## AIM OF THE EXERCISE
Would you retype the listing below word for word, without any of its pictures?

## PROVIDED ENTRIES
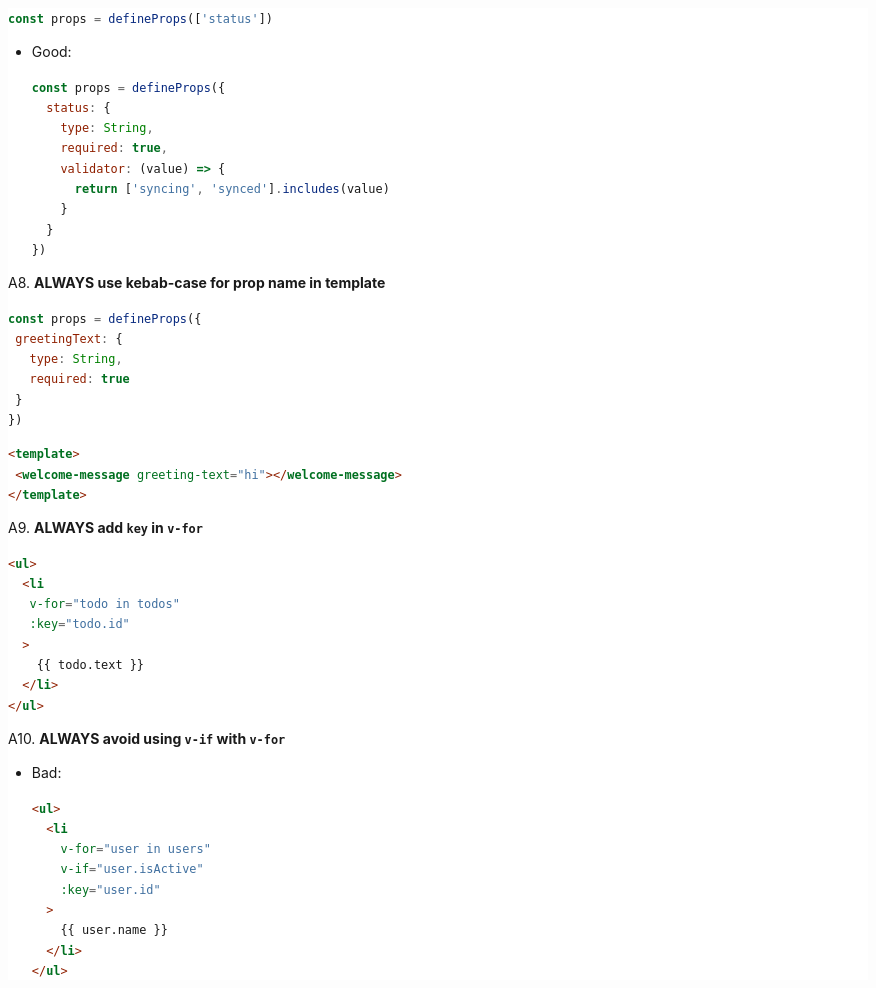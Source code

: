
   ```javascript
  const props = defineProps(['status'])
  ```

- Good:

  ```javascript
  const props = defineProps({
    status: {
      type: String,
      required: true,
      validator: (value) => {
        return ['syncing', 'synced'].includes(value)
      }
    }
  })
  ```

A8. **ALWAYS use kebab-case for prop name in template**

  ```javascript
  const props = defineProps({
   greetingText: {
     type: String,
     required: true
   }
  })
  ```

  ```html
  <template>
   <welcome-message greeting-text="hi"></welcome-message>
  </template>
  ```

A9. **ALWAYS add `key` in `v-for`**

  ```html
  <ul>
    <li
     v-for="todo in todos"
     :key="todo.id"
    >
      {{ todo.text }}
    </li>
  </ul>
  ```

A10. **ALWAYS avoid using `v-if` with `v-for`**

- Bad:

  ```html
  <ul>
    <li
      v-for="user in users"
      v-if="user.isActive"
      :key="user.id"
    >
      {{ user.name }}
    </li>
  </ul>
  ```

## EXERCISE ANSWER
Source code

:
   ```javascript
  const props = defineProps(['status'])
  ```

- Good:

  ```javascript
  const props = defineProps({
    status: {
      type: String,
      required: true,
      validator: (value) => {
        return ['syncing', 'synced'].includes(value)
      }
    }
  })
  ```

A8. **ALWAYS use kebab-case for prop name in template**

  ```javascript
  const props = defineProps({
   greetingText: {
     type: String,
     required: true
   }
  })
  ```

  ```html
  <template>
   <welcome-message greeting-text="hi"></welcome-message>
  </template>
  ```

A9. **ALWAYS add `key` in `v-for`**

  ```html
  <ul>
    <li
     v-for="todo in todos"
     :key="todo.id"
    >
      {{ todo.text }}
    </li>
  </ul>
  ```

A10. **ALWAYS avoid using `v-if` with `v-for`**

- Bad:

  ```html
  <ul>
    <li
      v-for="user in users"
      v-if="user.isActive"
      :key="user.id"
    >
      {{ user.name }}
    </li>
  </ul>
  ```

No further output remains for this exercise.